A Course in Abstract Harmonic Analysis is an introduction to that part of analysis on locally compact groups that can be done with minimal assumptions on the nature of the group. As a generalization of classical Fourier analysis, this abstract theory creates a foundation for a great deal of modern analysis, and it contains a number of elegant results and techniques that are of interest in their own right.
This book develops the abstract theory along with a well-chosen selection of concrete examples that exemplify the results and show the breadth of their applicability. After a preliminary chapter containing the necessary background material on Banach algebras and spectral theory, the text sets out the general theory of locally compact groups and their unitary representations, followed by a development of the more specific theory of analysis on Abelian groups and compact groups. There is an extensive chapter on the theory of induced representations and its applications, and the book concludes with a more informal exposition on the theory of representations of non-Abelian, non-compact groups.

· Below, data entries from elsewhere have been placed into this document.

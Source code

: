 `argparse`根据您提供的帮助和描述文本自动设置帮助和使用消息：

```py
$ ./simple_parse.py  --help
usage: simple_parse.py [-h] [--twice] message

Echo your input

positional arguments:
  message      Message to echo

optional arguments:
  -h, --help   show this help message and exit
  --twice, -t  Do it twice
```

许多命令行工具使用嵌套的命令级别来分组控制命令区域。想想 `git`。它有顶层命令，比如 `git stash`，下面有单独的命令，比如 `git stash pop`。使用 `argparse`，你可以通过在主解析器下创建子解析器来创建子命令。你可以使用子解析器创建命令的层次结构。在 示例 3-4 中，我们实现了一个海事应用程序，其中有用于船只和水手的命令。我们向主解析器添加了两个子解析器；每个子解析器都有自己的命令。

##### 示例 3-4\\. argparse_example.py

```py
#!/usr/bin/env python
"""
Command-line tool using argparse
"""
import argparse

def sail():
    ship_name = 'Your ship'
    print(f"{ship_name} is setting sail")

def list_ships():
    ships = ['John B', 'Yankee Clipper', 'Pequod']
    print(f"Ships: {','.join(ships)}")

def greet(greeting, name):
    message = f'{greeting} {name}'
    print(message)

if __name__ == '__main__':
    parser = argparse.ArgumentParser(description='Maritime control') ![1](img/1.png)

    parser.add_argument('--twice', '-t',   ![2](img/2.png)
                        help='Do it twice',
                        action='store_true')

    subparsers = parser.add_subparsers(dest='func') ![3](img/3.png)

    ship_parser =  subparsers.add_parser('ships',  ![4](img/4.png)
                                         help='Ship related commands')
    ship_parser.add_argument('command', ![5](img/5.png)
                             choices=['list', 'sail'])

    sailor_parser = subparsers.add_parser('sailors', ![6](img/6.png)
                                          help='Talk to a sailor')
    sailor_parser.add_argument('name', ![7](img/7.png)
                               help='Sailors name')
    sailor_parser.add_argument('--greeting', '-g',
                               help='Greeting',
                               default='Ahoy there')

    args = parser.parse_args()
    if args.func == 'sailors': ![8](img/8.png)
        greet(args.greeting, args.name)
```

Featuring extensive updates and new examples, the Second Edition:
Adds a short section on von Neumann algebras
Includes Mark Kac’s simple proof of a restricted form of Wiener’s theorem
Explains the relation between SU(2) and SO(3) in terms of quaternions, an elegant method that brings SO(4) into the picture with little effort
Discusses representations of the discrete Heisenberg group and its central quotients, illustrating the Mackey machine for regular semi-direct products and the pathological phenomena for nonregular ones
A Course in Abstract Harmonic Analysis, Second Edition serves as an entrée to advanced mathematics, presenting the essentials of harmonic analysis on locally compact groups in a concise and accessible form.